Service Quality Monitoring in Confined Spaces Through Mining Twitter Data (Detecting Events of Interest)

This is an implementation of Frequency and Sentiment-based Event Detection (FSED) in the context of service quality of public transport. This repository compares the result of the proposed method with the following state-of-the-art time-series-based event detection approaches:

- Bivariate Outlier Detection
- Seasonal Hybrid ESD (S-H-ESD)
- TSOutliers
- Anomalize
- Long Short Term Memory (LSTM)

In this project, two major transport hubs are considered as the case studies due to their current importance on transferring a large number of people. First, a Twitter dataset comprising of more than 32 million tweets is collected. This data is obtained from the Australian Urban Research Infrastructure Network (AURIN). Keywords and spatial proximity to hubs are employed to detect relevant tweets.

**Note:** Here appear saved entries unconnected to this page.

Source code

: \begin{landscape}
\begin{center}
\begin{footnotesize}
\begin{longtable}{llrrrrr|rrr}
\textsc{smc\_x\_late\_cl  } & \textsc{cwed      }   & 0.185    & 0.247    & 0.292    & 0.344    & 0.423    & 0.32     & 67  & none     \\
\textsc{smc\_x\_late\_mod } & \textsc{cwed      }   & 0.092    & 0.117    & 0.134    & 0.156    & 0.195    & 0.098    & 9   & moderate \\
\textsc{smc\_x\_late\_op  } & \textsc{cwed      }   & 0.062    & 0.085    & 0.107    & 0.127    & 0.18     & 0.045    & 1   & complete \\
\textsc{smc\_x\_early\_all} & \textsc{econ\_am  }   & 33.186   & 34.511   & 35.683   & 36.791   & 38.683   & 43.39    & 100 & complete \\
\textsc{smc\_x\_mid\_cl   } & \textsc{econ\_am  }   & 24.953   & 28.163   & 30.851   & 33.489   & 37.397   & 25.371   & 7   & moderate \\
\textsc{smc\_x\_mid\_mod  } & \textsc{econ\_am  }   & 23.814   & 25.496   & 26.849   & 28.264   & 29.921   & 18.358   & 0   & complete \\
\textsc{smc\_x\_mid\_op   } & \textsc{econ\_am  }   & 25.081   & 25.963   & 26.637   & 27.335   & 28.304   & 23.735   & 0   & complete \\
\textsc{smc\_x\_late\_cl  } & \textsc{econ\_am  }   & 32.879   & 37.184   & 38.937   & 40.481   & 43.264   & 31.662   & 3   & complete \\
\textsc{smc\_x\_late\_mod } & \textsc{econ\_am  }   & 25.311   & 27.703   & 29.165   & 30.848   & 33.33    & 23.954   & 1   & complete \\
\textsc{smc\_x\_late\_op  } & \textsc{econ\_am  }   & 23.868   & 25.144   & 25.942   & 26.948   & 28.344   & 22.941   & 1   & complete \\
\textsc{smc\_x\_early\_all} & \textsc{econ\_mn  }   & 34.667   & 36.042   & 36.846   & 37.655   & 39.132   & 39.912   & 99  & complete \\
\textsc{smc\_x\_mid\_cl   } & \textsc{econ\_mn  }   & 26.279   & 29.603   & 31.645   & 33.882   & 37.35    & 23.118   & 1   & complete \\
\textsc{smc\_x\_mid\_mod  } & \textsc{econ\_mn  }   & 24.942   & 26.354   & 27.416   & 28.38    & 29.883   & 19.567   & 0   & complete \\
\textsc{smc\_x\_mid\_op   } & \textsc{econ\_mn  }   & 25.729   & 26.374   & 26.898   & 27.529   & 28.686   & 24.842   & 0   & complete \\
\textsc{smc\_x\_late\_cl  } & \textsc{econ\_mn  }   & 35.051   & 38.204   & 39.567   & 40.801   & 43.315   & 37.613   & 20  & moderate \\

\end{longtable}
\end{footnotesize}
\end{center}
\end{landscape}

Next, tweets are manually labelled and mapped to different aspects of SQ (Safety, View, Information, Service Reliability, Comfort, Personnel, and Additional Services). Those tweets that do not fall into any of these aspects are considered as irrelevant to the SQ of public transport and therefore, are discarded (Class -1).

Finally, a list of events happened inside of SCS are manually-labeled for the study period. The resulted events then get verified using a list of events provided from SCS authorities as a ground-truth.